Wow. Today has been one for the record books -- not necessarily a record worth celebrating either. I sweat the the waking up on the wrong side of the bed thing is for real. I normally wake up pretty much against the wall. Today I woke up hanging off of my bed as far from the wall as possible while still being on my bed. Coincidentally, today was probably the most lame day I have had since being home from college. So, whoever this colloquial excuse may come from is most certainly right to some degree.

While there is no need of elaborate detailing of the day's proceedings, let's just say that pretty much everything could have gone better. A few examples from today include: could have woken up on time, could have eaten breakfast, could have worn better shoes so my back would not be screaming after only 30 minutes of work, could have filled up on gas earlier so I could have not paid 2.99 for a gallon. The list simply continues on and on. I don't want to run the risk of darkening anyone's perfect day though...

So along with this I wish to tie in the subject of selflessness. It may be seemingly random, but I assure you that in my own head it makes perfect sense. Why do I wish to address this topic? Well, it is because frankly I see too much of it in the world every day. People cut me off on the freeway, people take for themselves what is most definitely someone else's. It just sickens me that so many people, including myself, are so fond of ourselves that we just ignore the others around us. I usually have such high hopes for mankind, but today, I woke up on the wrong side of the bed.
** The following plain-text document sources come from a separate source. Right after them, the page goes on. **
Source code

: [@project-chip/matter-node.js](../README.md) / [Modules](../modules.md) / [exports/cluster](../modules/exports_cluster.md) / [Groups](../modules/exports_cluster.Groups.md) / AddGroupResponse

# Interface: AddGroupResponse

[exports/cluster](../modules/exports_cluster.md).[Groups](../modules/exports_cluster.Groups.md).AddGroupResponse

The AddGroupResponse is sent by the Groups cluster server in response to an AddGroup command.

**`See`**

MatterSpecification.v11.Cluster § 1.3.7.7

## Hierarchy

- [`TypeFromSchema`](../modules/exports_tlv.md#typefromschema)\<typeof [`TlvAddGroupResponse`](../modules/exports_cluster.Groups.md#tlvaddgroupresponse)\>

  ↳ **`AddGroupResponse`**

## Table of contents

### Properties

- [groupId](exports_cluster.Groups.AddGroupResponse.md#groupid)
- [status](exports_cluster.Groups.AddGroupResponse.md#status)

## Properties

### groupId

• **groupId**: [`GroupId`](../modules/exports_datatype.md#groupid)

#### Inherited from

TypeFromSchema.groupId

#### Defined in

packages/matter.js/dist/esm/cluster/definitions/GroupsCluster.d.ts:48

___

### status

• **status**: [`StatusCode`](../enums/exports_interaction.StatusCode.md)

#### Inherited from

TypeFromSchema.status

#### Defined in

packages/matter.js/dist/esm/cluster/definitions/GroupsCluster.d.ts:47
Today I looked at life in a much different life than usual and oh my goodness had it been awful. I have seen pretty much everything in a much darker light. I much more easily found the bad out there than the good. Usually it is the other way around. To those of you who are pessimistic, I am so very sorry for you. If I lived every day like this I would be far more miserable than I am. My recommendation to the world? BE OPTIMISTIC and ALWAYS hope for the best. Today I have not done that for some reason and I hate life. I really wish I could express the cause of the verbally, but I that would only be selfish and ruin some other person's day.
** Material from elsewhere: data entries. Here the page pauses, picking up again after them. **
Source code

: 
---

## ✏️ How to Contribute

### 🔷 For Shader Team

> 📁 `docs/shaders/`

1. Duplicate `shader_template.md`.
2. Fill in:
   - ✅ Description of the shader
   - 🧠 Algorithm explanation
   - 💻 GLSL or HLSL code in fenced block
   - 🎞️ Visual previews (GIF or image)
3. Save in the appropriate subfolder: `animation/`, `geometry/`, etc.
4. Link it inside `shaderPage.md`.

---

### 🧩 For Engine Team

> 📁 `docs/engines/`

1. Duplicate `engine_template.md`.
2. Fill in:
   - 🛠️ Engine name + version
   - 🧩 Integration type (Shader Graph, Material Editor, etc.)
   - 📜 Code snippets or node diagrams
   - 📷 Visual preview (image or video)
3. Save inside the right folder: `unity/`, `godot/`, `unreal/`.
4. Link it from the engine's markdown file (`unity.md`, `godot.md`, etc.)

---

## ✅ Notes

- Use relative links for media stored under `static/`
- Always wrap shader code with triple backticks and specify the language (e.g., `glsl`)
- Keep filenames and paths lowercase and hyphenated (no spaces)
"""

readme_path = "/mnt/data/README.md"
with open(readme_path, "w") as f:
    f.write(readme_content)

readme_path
I wish I had something bright and uplifting to say to the world via the blog, but I do not. Sad thing. Well, lemme give it a shot....
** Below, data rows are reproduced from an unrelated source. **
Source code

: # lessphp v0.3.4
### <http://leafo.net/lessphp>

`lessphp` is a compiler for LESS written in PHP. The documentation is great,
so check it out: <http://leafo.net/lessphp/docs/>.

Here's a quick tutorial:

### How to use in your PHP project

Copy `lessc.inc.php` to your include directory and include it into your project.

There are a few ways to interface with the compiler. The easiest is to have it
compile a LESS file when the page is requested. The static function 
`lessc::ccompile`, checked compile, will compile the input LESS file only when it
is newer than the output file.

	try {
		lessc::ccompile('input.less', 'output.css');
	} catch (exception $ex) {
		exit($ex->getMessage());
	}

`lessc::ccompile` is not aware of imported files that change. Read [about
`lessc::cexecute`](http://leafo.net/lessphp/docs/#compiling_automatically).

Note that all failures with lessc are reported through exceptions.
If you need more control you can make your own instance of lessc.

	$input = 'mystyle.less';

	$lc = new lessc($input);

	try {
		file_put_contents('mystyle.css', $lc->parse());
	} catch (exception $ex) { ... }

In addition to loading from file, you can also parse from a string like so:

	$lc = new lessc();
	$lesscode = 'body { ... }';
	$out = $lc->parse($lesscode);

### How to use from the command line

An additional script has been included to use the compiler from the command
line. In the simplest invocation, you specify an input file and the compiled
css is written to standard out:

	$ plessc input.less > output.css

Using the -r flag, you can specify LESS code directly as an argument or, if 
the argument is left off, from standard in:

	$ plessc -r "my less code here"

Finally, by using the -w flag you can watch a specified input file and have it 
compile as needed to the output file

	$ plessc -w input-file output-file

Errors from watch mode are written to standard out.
"Every so often we have a bad day in life. They come unexpectedly and cause upheaval and conflict. But, having a bad day every now and then only makes the really good days seem even better." -- Jonathan Pearson (we will see if it catches on...)

That is most definitely true. Saturday morning I plan on hiking Saddle Mtn. I invited friends to come along but I am planning on no one coming at the moment. I plan to hike up alone, at my own pace, surrounding myself with the world as God created it. I plan to make the short hike. Then, at the top, I plan on sitting or standing and taking it all in. I just hope there are not massive hoards of people up there early in the morning. I want to sit there and think. I want to sit there and be open to the whispers of the wind. As I sit atop a peak barely worthy of the title, Mountain, I hope to look across the land that I have called home for the last 19 year of my life. If weather is good, I can see from the coast through the gorge. Nearly every place of memory to me will be within view of my eyes. The moment will be my own.

I guess one may call it an early goodbye. I really am going to miss Oregon for two years. It has been an incredible place where I have learned about who I am. In Mesa, there will be very little chance of running across any reminder of home. No Doug Fir, no three weeks of straight rain. No Ocean. No rolling hills. No abundance of natural, untouched green. I want to climb to the tops of as many places as possible so that the immensity and beauty of home can be forever burned into my mind before I bid my farewell for two years. Shoot, I am gonna miss this place. A lot. For real.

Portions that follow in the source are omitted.